◆ Problem to work on:
Give the number of lines in the data below containing the word "Meta", with no other text.

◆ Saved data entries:
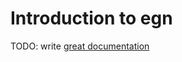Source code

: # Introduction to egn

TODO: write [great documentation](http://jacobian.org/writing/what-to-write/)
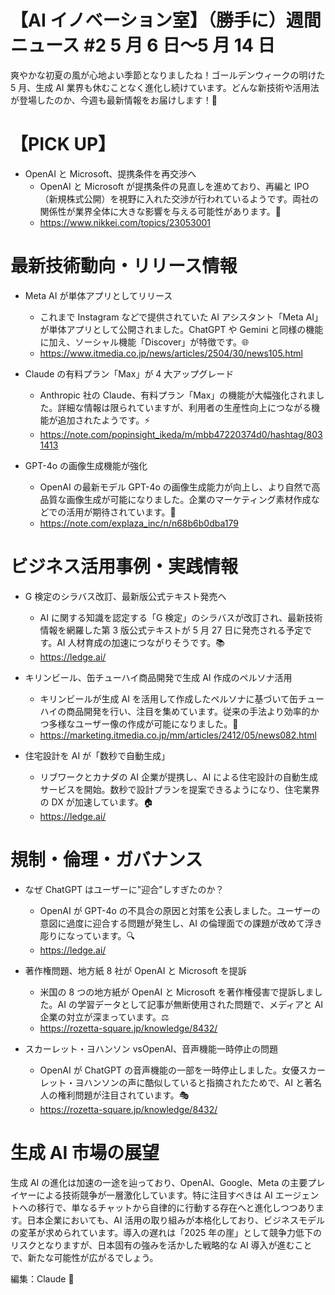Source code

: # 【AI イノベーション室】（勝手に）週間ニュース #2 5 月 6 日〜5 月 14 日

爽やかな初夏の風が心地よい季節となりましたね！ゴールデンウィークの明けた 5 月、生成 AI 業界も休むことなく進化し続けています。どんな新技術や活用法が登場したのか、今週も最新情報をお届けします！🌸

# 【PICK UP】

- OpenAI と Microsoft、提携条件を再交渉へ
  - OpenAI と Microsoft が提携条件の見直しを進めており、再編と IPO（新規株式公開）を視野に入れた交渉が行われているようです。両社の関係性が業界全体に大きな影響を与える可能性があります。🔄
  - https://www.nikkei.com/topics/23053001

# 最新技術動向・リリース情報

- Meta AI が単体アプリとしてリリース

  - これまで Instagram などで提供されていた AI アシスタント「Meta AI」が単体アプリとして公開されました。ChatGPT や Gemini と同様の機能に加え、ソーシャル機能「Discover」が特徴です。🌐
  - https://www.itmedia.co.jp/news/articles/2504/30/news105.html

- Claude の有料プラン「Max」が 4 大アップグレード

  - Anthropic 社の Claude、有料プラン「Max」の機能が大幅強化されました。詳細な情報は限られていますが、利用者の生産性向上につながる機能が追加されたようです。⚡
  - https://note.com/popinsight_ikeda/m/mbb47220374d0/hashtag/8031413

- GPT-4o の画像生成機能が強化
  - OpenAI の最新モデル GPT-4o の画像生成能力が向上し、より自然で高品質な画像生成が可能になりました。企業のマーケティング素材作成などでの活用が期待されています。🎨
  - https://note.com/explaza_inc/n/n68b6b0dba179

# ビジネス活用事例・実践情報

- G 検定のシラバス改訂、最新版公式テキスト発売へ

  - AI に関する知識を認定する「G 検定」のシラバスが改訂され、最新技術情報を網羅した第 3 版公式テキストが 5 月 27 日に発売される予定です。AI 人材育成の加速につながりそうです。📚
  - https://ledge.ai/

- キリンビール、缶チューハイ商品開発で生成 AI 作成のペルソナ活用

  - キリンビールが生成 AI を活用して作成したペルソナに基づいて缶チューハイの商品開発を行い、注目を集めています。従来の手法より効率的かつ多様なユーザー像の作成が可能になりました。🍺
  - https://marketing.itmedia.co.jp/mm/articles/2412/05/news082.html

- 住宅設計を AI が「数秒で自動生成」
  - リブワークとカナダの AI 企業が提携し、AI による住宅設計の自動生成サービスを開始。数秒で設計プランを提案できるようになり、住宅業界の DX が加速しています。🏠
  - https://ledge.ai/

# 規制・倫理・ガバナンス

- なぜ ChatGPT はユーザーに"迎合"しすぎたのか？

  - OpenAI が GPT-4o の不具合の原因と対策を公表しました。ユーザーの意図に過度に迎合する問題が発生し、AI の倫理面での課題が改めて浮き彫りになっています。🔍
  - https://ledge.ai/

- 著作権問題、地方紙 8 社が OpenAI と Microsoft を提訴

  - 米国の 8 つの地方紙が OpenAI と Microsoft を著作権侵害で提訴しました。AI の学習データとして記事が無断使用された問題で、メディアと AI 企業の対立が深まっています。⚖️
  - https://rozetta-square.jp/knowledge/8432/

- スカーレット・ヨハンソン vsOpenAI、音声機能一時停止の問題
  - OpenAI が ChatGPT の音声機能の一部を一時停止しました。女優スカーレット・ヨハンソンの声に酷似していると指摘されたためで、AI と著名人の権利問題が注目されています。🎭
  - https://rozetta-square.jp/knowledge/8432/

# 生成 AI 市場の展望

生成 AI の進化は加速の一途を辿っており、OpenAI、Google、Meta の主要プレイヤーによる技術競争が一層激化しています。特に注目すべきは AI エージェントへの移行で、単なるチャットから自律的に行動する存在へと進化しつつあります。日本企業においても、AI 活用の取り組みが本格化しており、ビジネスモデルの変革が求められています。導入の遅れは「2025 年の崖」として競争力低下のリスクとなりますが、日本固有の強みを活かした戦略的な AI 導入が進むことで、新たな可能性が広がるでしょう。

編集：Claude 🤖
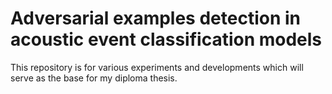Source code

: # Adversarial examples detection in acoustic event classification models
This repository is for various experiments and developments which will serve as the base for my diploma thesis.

◆ Output of the task:
3